**The task:**
In the entries below, find the line with "7.Amari A., Chlendi" and the line with "Tkachev A.G., Gupta"; give again those lines and every line between them, exactly.

BEGIN Data excerpts

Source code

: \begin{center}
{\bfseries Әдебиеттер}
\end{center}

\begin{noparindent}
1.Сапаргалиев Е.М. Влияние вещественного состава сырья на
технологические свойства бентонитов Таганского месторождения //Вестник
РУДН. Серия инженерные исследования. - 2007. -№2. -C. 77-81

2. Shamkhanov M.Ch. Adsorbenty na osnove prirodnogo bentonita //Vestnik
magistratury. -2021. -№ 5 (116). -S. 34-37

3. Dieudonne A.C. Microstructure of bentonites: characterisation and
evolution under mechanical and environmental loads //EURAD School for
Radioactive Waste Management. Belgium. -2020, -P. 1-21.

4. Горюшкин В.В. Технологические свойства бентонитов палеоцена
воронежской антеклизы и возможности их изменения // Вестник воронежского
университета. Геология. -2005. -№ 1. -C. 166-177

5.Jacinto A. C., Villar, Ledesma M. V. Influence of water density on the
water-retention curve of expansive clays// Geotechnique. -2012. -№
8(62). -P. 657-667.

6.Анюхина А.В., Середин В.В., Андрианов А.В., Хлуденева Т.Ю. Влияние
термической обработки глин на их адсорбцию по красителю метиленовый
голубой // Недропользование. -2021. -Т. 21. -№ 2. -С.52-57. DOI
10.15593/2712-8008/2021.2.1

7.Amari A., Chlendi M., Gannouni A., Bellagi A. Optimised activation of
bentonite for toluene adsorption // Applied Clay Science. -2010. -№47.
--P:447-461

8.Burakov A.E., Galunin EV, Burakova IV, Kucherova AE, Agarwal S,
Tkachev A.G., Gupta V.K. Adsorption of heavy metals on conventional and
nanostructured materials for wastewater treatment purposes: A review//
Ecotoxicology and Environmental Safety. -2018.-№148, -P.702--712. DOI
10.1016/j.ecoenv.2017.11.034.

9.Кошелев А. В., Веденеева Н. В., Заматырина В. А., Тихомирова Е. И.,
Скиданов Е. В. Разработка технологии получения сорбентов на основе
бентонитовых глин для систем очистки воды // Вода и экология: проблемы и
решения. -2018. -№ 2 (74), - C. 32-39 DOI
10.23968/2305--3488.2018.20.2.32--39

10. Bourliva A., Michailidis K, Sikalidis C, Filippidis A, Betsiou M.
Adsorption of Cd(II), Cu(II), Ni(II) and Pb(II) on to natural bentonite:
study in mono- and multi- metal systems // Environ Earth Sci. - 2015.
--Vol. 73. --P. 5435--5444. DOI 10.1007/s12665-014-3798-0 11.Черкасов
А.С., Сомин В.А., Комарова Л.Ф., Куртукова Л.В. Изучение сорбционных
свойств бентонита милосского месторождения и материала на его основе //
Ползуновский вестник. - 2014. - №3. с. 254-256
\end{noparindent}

END Data excerpts
BEGIN Data excerpts

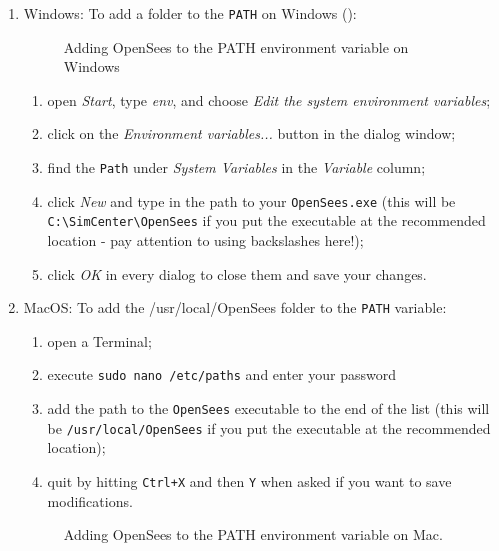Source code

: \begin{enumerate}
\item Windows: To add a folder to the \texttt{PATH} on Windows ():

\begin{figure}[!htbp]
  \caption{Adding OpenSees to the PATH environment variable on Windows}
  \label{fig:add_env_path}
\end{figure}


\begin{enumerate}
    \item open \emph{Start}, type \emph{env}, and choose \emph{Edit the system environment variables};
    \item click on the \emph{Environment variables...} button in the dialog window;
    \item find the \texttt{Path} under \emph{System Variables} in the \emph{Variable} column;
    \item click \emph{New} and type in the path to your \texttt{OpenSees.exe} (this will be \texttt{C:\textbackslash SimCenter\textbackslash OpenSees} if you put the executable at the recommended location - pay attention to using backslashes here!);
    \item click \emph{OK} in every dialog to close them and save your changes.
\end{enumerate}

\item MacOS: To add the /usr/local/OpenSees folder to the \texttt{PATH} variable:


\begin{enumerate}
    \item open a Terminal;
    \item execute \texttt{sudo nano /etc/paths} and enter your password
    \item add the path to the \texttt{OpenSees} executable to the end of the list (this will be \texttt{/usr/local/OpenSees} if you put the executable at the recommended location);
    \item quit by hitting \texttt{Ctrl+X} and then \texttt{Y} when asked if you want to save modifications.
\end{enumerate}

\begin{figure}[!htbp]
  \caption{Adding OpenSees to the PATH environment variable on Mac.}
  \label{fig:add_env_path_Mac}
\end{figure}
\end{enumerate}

END Data excerpts

**Exercise answer:**
7.Amari A., Chlendi M., Gannouni A., Bellagi A. Optimised activation of
bentonite for toluene adsorption // Applied Clay Science. -2010. -№47.
--P:447-461

8.Burakov A.E., Galunin EV, Burakova IV, Kucherova AE, Agarwal S,
Tkachev A.G., Gupta V.K. Adsorption of heavy metals on conventional and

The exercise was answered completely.